# Going on a date



## ku1980rose (Sep 7, 2010)

Well, I guess I'm going on a date tomorrow. 

(It all depends on the condition of the highway by tomorrow evening as we got snow dumped on us recently.)

This is a guy who contacted me on match. We've emailed back and forth and texted the last couple of days. He seems cool. Seems down to earth. But I haven't had the best luck meeting up with guys from online. The last guy was super excited to meet me, kept asking me out, and then when I finally did meet up with him he seemed to change his mind immediately. I have quite a few pictures of me on match, so I don't know how I could look so different in person that someone would change their mind the moment they see me. 

Anyway, just nervous I guess. Going to meet him in a nearby town. Haven't picked a time yet, but early evening. 

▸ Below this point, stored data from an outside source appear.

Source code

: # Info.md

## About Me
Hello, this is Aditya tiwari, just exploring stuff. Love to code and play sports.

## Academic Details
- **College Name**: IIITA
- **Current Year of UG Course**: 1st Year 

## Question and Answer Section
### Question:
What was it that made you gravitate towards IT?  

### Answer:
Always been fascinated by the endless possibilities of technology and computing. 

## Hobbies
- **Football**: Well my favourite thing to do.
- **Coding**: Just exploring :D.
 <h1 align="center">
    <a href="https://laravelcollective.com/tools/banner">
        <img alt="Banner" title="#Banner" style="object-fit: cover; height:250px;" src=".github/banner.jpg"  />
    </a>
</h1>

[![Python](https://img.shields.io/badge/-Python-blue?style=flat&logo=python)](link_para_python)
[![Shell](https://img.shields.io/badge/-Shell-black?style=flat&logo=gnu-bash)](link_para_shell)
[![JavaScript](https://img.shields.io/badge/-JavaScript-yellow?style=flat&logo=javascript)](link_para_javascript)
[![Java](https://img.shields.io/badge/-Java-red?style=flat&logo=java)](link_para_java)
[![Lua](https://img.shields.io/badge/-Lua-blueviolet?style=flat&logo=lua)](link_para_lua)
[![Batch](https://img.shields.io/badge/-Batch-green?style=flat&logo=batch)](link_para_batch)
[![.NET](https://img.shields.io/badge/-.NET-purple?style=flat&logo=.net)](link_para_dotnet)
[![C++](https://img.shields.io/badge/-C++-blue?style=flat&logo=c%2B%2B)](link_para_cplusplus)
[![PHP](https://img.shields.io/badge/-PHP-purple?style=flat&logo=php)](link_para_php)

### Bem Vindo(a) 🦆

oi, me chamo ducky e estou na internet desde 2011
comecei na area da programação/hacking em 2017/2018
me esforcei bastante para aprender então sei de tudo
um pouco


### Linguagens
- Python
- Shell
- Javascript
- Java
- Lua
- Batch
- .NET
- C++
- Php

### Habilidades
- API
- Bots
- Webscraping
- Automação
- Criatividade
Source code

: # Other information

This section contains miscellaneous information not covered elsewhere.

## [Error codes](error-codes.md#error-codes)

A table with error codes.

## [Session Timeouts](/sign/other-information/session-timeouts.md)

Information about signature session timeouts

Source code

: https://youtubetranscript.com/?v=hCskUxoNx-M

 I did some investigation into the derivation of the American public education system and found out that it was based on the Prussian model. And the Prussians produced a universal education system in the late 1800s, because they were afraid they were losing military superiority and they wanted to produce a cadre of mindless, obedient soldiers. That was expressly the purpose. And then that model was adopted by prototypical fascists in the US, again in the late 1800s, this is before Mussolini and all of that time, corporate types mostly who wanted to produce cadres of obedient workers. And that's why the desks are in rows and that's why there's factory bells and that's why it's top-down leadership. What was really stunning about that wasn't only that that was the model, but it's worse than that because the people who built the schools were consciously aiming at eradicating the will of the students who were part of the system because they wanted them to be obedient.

I guess it doesn't really matter if it goes well or not.....either we hit it off or we don't, right? Nothing I can do to change that.


----------



## Lon (Jun 6, 2011)

ku1980rose said:


> Well, I guess I'm going on a date tomorrow.
> 
> (It all depends on the condition of the highway by tomorrow evening as we got snow dumped on us recently.)
> 
> ...


I'm excited for you! But make sure you are safe, keep it somewhere public, make sure someone (a close friend) knows where you are and make sure you have exit strategies.... and with those out of the way, have fun!


----------



## EleGirl (Dec 3, 2011)

Yep you will hit it off or you will not.

What are you doing on this first date?


----------



## TBT (Dec 20, 2011)

I remember following your story over a year ago and how you were suffering in your marriage at the time.It's good to see that you've moved on from that lonely experience.I hope when you do meet that special someone that he's loving,caring and totally invested in his commitment.Until then have fun in your dating and as Lon said,be safe.Good luck tomorrow.


----------



## Freak On a Leash (Feb 19, 2010)

ku1980rose said:


> Well, I guess I'm going on a date tomorrow.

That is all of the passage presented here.